Low grade osteosarcoma
  • Because the fibrous dysplasia and central low-grade osteosarcoma are so similar histologically, the radiographic features are an extremely important part of the diagnosis.
  • Radiographic features of low-grade osteosarcomas are variable.
  • Most common pattern is as a large intracompartmental expansile lytic fibro-osseous lesion with coarsely thick or thin incomplete trabeculations. Another less common pattern is as a sclerotic lesion.
  • Cortical erosion and soft tissue extension is also a common feature.
Extra skeletal osteosarcoma
  • Soft tissue density with a variable amount of calcification which represents osteoid matrix formation, and is seen in approximately 50% of cases.

References

  1. 1.0 1.1 Osteosarcoma. Dr Amir Rezaee ◉ and Dr Frank Gaillard ◉ et al. Radiopaedia.org 2015. http://radiopaedia.org/articles/osteosarcoma
  2. Gürtler KF, Riebel T, Beron G, Heller M, Euler A (April 1984). "[Comparison of x-ray plain films, x-ray tomograms and computed tomograms in lung nodules in children and adolescents]". Rofo (in German). 140 (4): 416–20. doi:10.1055/s-2008-1052998. PMID 6425164.
  3. Riebel T, Knop J, Winkler K, Delling G (October 1986). "[Comparative x-ray and nuclear medical studies of osteosarcomas to evaluate the effectiveness of preoperative chemotherapy]". Rofo (in German). 145 (4): 365–72. doi:10.1055/s-2008-1048952. PMID 3022331.

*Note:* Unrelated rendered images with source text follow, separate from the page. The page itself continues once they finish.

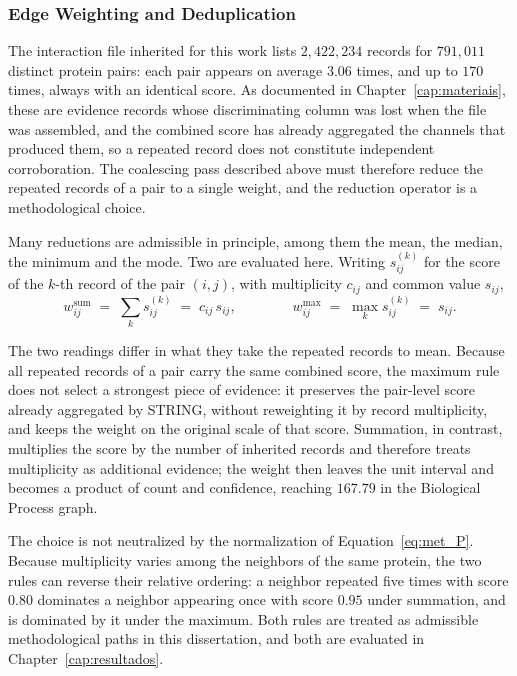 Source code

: \documentclass[Ingles]{ic-tese-v3}
\begin{document}
\subsubsection{Edge Weighting and Deduplication}
\label{sec:met_dedup}

The interaction file inherited for this work lists $2{,}422{,}234$ records for $791{,}011$ distinct
protein pairs: each pair appears on average $3.06$ times, and up to $170$ times, always with an
identical score. As documented in Chapter~\ref{cap:materiais}, these are evidence records whose
discriminating column was lost when the file was assembled, and the combined score has already
aggregated the channels that produced them, so a repeated record does not constitute independent
corroboration. The coalescing pass described above must therefore reduce the repeated
records of a pair to a single weight, and the reduction operator is a methodological choice.

Many reductions are admissible in principle, among them the mean, the median, the minimum and the
mode. Two are evaluated here. Writing $s^{(k)}_{ij}$ for the score of the $k$-th record of the pair
$(i,j)$, with multiplicity $c_{ij}$ and common value $s_{ij}$,
\begin{equation}
  w^{\text{sum}}_{ij} \;=\; \sum_{k} s^{(k)}_{ij} \;=\; c_{ij}\, s_{ij},
  \qquad\qquad
  w^{\max}_{ij} \;=\; \max_{k} s^{(k)}_{ij} \;=\; s_{ij}.
  \label{eq:met_dedup}
\end{equation}

The two readings differ in what they take the repeated records to mean. Because all repeated
records of a pair carry the same combined score, the maximum rule does not select a strongest piece
of evidence: it preserves the pair-level score already aggregated by STRING, without reweighting it
by record multiplicity, and keeps the weight on the original scale of that score. Summation, in
contrast, multiplies the score by the number of inherited records and therefore treats multiplicity
as additional evidence; the weight then leaves the unit interval and becomes a product of count and
confidence, reaching $167.79$ in the Biological Process graph.

The choice is not neutralized by the normalization of Equation~\eqref{eq:met_P}. Because
multiplicity varies among the neighbors of the same protein, the two rules can reverse their
relative ordering: a neighbor repeated five times with score $0.80$ dominates a neighbor appearing
once with score $0.95$ under summation, and is dominated by it under the maximum. Both rules are
treated as admissible methodological paths in this dissertation, and both are evaluated in
Chapter~\ref{cap:resultados}.
\end{document}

  4. Dinkel E, Uhl H, Roeren T (April 1985). "[Lung metastases--limitations and possibilities of radiologic diagnosis]". Radiologe (in German). 25 (4): 158–65. PMID 3889998.
  5. Kesselring FO, Penn W (1982). "Radiological aspects of 'classic' primary osteosarcoma: value of some radiological investigations: A review". Diagn Imaging. 51 (2): 78–92. PMID 7042255.
  6. Kubo T, Furuta T, Johan MP, Adachi N, Ochi M (September 2016). "Percent slope analysis of dynamic magnetic resonance imaging for assessment of chemotherapy response of osteosarcoma or Ewing sarcoma: systematic review and meta-analysis". Skeletal Radiol. 45 (9): 1235–42. doi:10.1007/s00256-016-2410-y. PMID 27229874.
  7. Rothermundt C, Seddon BM, Dileo P, Strauss SJ, Coleman J, Briggs TW, Haile SR, Whelan JS (May 2016). "Follow-up practices for high-grade extremity Osteosarcoma". BMC Cancer. 16: 301. doi:10.1186/s12885-016-2333-y. PMC 4859955. PMID 27154292.